We should all have read by know how mindfulness can have a HUGE impact on your health and relationships. It’s not as easy as it sounds, especially when things are pulling us away 24/7 (smartphone, kids, work etc.). The thing with my grandmother was when you were chatting with her you didn’t pull out the phone (she would tell you it was rude) unless you were showing her something. She also kept you roped into conversation with her interesting stories or advice. She didn’t talk fast, but she talked with purpose. As soon as you were with her (whether it was 5 minutes or 5 hours) she paid 100% attention to you and whatever you were talking to her about. Her ability to be present in the moment made you feel like you were the most important thing in the world. That is why she was loved by so many.
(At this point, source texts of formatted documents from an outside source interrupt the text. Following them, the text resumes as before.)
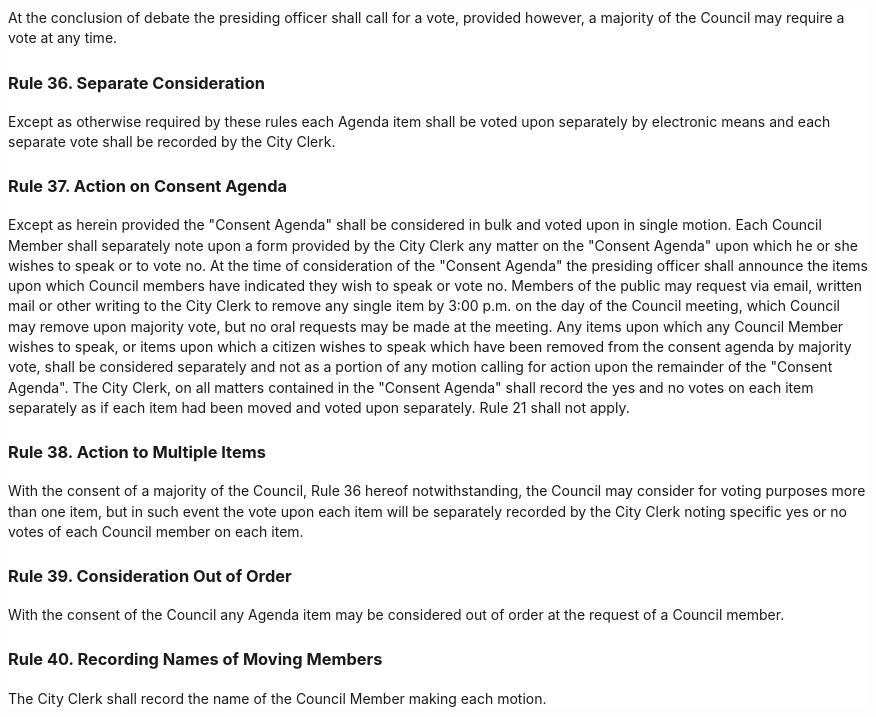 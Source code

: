 At the conclusion of debate the
presiding officer shall call for a vote, provided however, a
majority of the Council may require a vote at any time.

### Rule 36. Separate Consideration

Except as otherwise
required by these rules each Agenda item shall be voted upon
separately by electronic means and each separate vote shall be
recorded by the City Clerk.

### Rule 37. Action on Consent Agenda

Except as herein provided
the "Consent Agenda" shall be considered in bulk and voted upon in
single motion. Each Council Member shall separately note upon a
form provided by the City Clerk any matter on the "Consent Agenda"
upon which he or she wishes to speak or to vote no. At the time
of consideration of the "Consent Agenda" the presiding officer
shall announce the items upon which Council members have indicated
they wish to speak or vote no. Members of the public may request
via email, written mail or other writing to the City Clerk to
remove any single item by 3:00 p.m. on the day of the Council
meeting, which Council may remove upon majority vote, but no oral
requests may be made at the meeting. Any items upon which any
Council Member wishes to speak, or items upon which a citizen
wishes to speak which have been removed from the consent agenda by
majority vote, shall be considered separately and not as a portion
of any motion calling for action upon the remainder of the "Consent
Agenda". The City Clerk, on all matters contained in the "Consent
Agenda" shall record the yes and no votes on each item separately
as if each item had been moved and voted upon separately. Rule 21
shall not apply.

### Rule 38. Action to Multiple Items
 
With the consent of a
majority of the Council, Rule 36 hereof notwithstanding, the
Council may consider for voting purposes more than one item, but
in such event the vote upon each item will be separately recorded
by the City Clerk noting specific yes or no votes of each Council
member on each item.

### Rule 39. Consideration Out of Order

With the consent of
the Council any Agenda item may be considered out of order at the
request of a Council member.

### Rule 40. Recording Names of Moving Members

The City Clerk
shall record the name of the Council Member making each motion.
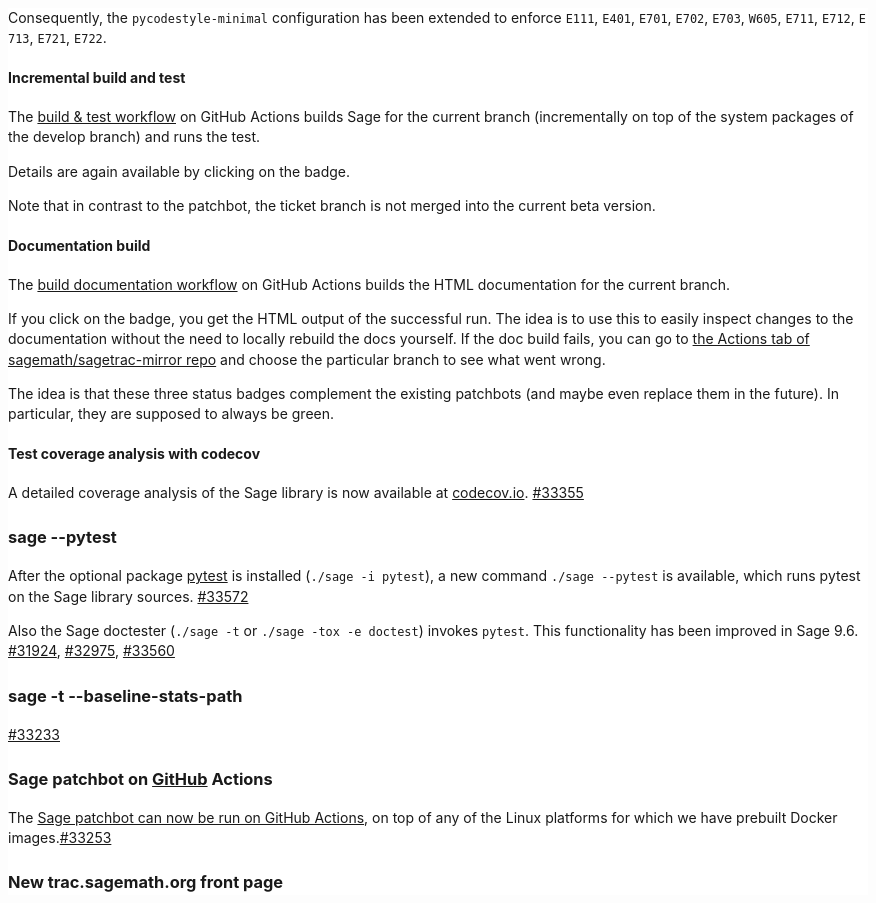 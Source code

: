Consequently, the `pycodestyle-minimal` configuration has been extended to enforce `E111`, `E401`, `E701`, `E702`, `E703`, `W605`, `E711`, `E712`, `E713`, `E721`, `E722`.

#### Incremental build and test

The [build & test workflow](https://github.com/sagemath/sage/blob/develop/.github/workflows/build.yml) on GitHub Actions builds Sage for the current branch (incrementally on top of the system packages of the develop branch) and runs the test. 

Details are again available by clicking on the badge.

Note that in contrast to the patchbot, the ticket branch is not merged into the current beta version.

#### Documentation build

The [build documentation workflow](https://github.com/sagemath/sage/blob/develop/.github/workflows/doc-build.yml) on GitHub Actions builds the HTML documentation for the current branch. 

If you click on the badge, you get the HTML output of the successful run. The idea is to use this to easily inspect changes to the documentation without the need to locally rebuild the docs yourself. If the doc build fails, you can go to [the Actions tab of sagemath/sagetrac-mirror repo](https://github.com/sagemath/sagetrac-mirror/actions/workflows/doc-build.yml) and choose the particular branch to see what went wrong.

The idea is that these three status badges complement the existing patchbots (and maybe even replace them in the future). In particular, they are supposed to always be green.

#### Test coverage analysis with codecov

A detailed coverage analysis of the Sage library is now available at [codecov.io](https://app.codecov.io/gh/sagemath/sagetrac-mirror). [#33355](https://trac.sagemath.org/ticket/33355)

### sage --pytest

After the optional package [pytest](https://docs.pytest.org/en/7.1.x/) is installed (`./sage -i pytest`), a new command `./sage --pytest` is available, which runs pytest on the Sage library sources. [#33572](https://trac.sagemath.org/ticket/33572)

Also the Sage doctester (`./sage -t` or `./sage -tox -e doctest`) invokes `pytest`. This functionality has been improved in Sage 9.6. [#31924](https://trac.sagemath.org/ticket/31924), [#32975](https://trac.sagemath.org/ticket/32975), [#33560](https://trac.sagemath.org/ticket/33560)

### sage -t --baseline-stats-path

[#33233](https://trac.sagemath.org/ticket/33233)

### Sage patchbot on [GitHub](GitHub) Actions

The [Sage patchbot can now be run on GitHub Actions](patchbot#Running_the_patchbot_on_GitHub_Actions),
on top of any of the Linux platforms for which we have prebuilt Docker images.[#33253](https://trac.sagemath.org/ticket/33253)

### New trac.sagemath.org front page
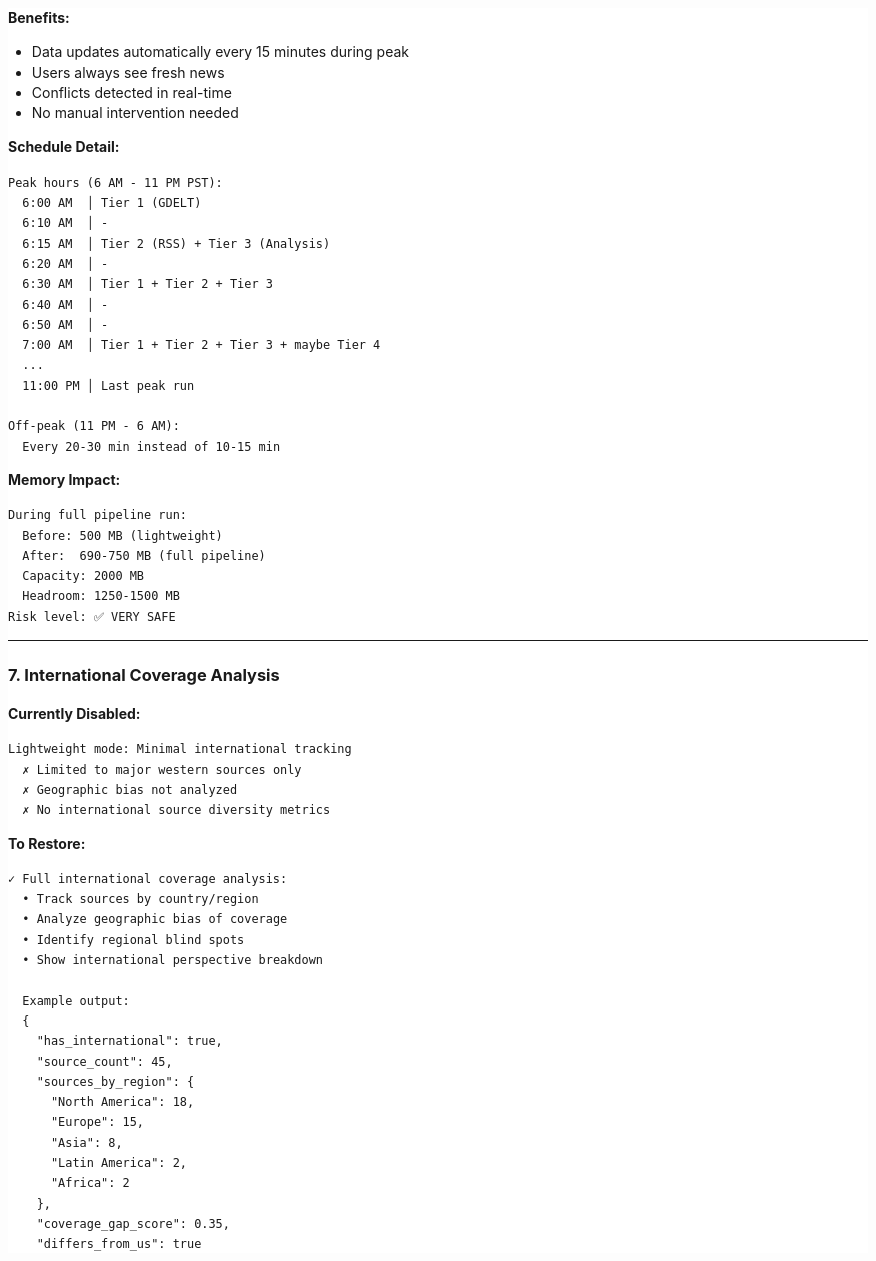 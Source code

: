 **Benefits:**
- Data updates automatically every 15 minutes during peak
- Users always see fresh news
- Conflicts detected in real-time
- No manual intervention needed

**Schedule Detail:**
```
Peak hours (6 AM - 11 PM PST):
  6:00 AM  │ Tier 1 (GDELT)
  6:10 AM  │ -
  6:15 AM  │ Tier 2 (RSS) + Tier 3 (Analysis)
  6:20 AM  │ -
  6:30 AM  │ Tier 1 + Tier 2 + Tier 3
  6:40 AM  │ -
  6:50 AM  │ -
  7:00 AM  │ Tier 1 + Tier 2 + Tier 3 + maybe Tier 4
  ...
  11:00 PM │ Last peak run

Off-peak (11 PM - 6 AM):
  Every 20-30 min instead of 10-15 min
```

**Memory Impact:**
```
During full pipeline run:
  Before: 500 MB (lightweight)
  After:  690-750 MB (full pipeline)
  Capacity: 2000 MB
  Headroom: 1250-1500 MB
Risk level: ✅ VERY SAFE
```

---

### **7. International Coverage Analysis**

**Currently Disabled:**
```
Lightweight mode: Minimal international tracking
  ✗ Limited to major western sources only
  ✗ Geographic bias not analyzed
  ✗ No international source diversity metrics
```

**To Restore:**
```
✓ Full international coverage analysis:
  • Track sources by country/region
  • Analyze geographic bias of coverage
  • Identify regional blind spots
  • Show international perspective breakdown

  Example output:
  {
    "has_international": true,
    "source_count": 45,
    "sources_by_region": {
      "North America": 18,
      "Europe": 15,
      "Asia": 8,
      "Latin America": 2,
      "Africa": 2
    },
    "coverage_gap_score": 0.35,
    "differs_from_us": true
```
She made use of each second of her time with you. She was never rushed.

When I think about my grandmother, I often tear up. I’m sure it’s grief, but there is also missing that connection. That one on one. The great advice. The eyes that peered right into your soul. How do I feel that closeness again? I can choose to slow down and have meaningful, un-interrupted conversations with people. If it’s 5 seconds or 5 hours, I try to stay focused on the person/people I am with. It means putting down the phone. It means having a conversation with someone without distractions. It’s the littlest things that have the biggest impact. I am trying to instill these practices with my children as well. It is harder than you think but I’ll keep working at it. I never understood how important theses lessons were until after she was gone. I wish I could have told her that.

The last thing my grandmother ever said to me was that she loved me and she was proud of me. She touched my face and looked right into my eyes. I know she could see me. It was the smallest act, with a huge impact. Slow down, don’t be distracted and talk to someone with full attention today. Help me honor her, by honoring presence.